INPUT DATA:
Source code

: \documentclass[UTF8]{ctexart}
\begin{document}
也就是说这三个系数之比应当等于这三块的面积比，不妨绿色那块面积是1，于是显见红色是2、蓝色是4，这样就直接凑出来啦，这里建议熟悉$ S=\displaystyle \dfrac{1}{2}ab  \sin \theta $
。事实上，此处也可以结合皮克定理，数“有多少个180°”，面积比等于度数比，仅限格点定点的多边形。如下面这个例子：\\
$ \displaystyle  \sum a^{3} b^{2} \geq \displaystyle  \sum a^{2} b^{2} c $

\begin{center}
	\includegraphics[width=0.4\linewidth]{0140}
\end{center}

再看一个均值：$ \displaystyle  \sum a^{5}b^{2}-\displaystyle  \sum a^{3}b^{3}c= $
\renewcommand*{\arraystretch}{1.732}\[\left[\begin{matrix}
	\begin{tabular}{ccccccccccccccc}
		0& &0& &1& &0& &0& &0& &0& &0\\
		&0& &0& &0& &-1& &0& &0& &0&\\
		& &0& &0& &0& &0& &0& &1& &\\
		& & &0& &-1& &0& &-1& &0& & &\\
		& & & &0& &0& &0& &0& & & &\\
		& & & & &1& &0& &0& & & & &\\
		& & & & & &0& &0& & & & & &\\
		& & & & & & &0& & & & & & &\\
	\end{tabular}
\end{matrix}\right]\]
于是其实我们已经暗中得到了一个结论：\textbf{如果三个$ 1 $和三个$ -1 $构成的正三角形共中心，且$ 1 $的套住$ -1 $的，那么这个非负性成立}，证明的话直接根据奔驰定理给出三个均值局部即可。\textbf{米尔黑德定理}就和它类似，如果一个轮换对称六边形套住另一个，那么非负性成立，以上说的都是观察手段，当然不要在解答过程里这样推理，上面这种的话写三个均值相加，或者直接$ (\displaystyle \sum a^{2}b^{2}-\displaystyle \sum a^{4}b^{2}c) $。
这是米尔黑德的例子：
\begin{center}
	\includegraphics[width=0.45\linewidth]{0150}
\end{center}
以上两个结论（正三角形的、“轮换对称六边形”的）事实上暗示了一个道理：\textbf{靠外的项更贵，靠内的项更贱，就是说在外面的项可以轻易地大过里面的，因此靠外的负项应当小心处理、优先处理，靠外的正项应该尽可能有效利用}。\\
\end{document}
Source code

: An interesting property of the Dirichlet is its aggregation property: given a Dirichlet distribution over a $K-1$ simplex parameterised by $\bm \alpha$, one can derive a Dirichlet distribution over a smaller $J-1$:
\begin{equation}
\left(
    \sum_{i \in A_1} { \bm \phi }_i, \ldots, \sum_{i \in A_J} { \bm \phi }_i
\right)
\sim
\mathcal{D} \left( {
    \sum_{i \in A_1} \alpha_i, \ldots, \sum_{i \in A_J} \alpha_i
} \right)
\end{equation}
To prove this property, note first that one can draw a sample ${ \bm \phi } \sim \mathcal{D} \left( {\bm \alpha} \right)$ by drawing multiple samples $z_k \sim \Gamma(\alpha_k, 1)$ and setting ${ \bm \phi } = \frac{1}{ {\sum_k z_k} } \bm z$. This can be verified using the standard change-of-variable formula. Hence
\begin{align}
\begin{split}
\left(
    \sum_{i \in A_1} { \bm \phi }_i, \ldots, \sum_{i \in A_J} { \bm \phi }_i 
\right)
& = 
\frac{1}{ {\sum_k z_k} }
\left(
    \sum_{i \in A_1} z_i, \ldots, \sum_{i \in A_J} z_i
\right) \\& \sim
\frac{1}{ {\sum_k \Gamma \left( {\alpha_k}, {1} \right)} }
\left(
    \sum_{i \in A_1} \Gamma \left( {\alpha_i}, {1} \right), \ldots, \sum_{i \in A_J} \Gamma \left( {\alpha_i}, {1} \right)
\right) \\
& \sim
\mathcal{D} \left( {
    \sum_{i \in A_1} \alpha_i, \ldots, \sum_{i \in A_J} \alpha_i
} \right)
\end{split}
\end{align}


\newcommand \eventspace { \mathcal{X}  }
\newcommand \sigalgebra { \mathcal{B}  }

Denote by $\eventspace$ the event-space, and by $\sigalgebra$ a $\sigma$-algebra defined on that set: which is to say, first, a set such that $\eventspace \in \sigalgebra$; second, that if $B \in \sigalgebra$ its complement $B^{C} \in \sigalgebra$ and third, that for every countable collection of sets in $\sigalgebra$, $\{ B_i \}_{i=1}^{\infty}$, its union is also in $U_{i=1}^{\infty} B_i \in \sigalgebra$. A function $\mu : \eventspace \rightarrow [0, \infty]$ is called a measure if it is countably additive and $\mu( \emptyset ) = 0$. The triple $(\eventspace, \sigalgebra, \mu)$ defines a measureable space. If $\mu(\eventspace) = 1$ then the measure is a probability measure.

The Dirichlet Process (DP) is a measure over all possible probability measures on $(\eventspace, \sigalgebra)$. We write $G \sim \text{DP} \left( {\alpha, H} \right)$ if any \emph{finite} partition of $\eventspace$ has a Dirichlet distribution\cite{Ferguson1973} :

TRY IT:
Tell how many lines above hold "begin", nothing more.

OUTPUT FOR THIS EXERCISE:
8